> **TASK INPUT**
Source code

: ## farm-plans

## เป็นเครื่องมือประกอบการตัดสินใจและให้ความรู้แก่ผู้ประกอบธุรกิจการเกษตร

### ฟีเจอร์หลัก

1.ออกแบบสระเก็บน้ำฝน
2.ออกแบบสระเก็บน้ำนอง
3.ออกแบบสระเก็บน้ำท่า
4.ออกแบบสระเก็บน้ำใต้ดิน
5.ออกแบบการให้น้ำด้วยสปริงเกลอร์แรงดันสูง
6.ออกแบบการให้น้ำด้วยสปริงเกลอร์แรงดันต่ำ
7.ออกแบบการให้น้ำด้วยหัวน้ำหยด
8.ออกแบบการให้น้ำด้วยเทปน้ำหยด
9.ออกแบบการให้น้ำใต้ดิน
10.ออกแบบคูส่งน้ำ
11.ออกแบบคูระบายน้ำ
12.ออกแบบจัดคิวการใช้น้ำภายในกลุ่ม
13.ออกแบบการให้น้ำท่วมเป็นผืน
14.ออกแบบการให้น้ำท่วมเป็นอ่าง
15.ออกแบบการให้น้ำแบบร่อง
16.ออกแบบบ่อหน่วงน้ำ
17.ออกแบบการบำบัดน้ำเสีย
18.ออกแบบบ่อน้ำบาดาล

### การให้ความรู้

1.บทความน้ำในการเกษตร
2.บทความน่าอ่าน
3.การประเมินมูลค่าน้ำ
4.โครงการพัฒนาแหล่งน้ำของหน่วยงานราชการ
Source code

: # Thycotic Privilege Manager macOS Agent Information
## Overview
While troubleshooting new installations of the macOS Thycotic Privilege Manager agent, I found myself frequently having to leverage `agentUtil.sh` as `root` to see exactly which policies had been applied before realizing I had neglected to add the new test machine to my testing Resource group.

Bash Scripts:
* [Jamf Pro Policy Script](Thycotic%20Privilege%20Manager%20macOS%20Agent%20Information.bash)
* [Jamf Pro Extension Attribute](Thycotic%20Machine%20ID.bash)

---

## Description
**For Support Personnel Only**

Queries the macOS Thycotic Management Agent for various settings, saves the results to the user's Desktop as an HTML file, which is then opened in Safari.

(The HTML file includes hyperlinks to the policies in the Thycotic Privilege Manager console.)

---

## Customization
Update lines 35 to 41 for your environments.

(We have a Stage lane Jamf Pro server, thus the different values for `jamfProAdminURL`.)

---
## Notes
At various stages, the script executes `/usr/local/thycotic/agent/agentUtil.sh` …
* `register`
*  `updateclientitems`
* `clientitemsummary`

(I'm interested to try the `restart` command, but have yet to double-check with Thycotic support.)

--

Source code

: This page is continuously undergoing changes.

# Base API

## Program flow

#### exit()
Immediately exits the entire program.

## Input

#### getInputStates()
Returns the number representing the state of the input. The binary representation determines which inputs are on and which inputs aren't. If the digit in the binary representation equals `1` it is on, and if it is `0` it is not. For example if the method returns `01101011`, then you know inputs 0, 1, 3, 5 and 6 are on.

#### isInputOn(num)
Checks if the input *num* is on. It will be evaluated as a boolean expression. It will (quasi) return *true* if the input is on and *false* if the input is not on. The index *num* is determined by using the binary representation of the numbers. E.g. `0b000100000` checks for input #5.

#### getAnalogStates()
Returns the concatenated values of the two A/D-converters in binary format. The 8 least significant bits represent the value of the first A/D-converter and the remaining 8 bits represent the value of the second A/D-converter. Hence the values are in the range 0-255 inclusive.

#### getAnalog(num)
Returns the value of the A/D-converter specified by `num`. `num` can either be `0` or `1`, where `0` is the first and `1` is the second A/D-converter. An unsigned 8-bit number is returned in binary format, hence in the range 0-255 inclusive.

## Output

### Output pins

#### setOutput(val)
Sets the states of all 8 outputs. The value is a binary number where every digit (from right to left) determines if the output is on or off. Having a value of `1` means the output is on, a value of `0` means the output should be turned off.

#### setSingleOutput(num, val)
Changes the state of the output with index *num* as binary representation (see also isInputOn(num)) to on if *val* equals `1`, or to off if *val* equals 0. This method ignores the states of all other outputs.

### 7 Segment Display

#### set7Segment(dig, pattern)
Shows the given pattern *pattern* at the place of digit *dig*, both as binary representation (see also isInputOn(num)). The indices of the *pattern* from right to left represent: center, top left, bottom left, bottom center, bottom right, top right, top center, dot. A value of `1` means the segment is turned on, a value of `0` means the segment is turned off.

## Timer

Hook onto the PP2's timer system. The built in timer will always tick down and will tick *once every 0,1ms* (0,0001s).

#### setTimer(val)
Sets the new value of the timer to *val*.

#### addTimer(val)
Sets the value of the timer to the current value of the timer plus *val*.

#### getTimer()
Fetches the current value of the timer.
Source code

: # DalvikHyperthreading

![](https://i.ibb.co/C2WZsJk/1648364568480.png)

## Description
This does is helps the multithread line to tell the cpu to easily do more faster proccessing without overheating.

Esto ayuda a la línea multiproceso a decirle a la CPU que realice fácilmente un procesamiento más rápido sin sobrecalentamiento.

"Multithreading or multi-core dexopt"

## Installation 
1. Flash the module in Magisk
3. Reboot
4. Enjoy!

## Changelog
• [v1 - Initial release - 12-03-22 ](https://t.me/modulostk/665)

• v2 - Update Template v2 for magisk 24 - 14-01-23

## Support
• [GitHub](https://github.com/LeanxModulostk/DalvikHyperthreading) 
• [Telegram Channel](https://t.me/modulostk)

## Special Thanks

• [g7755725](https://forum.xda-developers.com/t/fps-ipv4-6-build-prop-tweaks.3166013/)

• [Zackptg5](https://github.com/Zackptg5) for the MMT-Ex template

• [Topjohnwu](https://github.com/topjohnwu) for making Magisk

> **GOAL OF THE EXERCISE**
Using only the listing above, restate exactly the lines from the line containing "Support Personnel Only**" through the line containing "(I'm interested to", both included.

> **RESPONSE BOX**
**For Support Personnel Only**

Queries the macOS Thycotic Management Agent for various settings, saves the results to the user's Desktop as an HTML file, which is then opened in Safari.

(The HTML file includes hyperlinks to the policies in the Thycotic Privilege Manager console.)

---

## Customization
Update lines 35 to 41 for your environments.

(We have a Stage lane Jamf Pro server, thus the different values for `jamfProAdminURL`.)

---
## Notes
At various stages, the script executes `/usr/local/thycotic/agent/agentUtil.sh` …
* `register`
*  `updateclientitems`
* `clientitemsummary`

(I'm interested to try the `restart` command, but have yet to double-check with Thycotic support.)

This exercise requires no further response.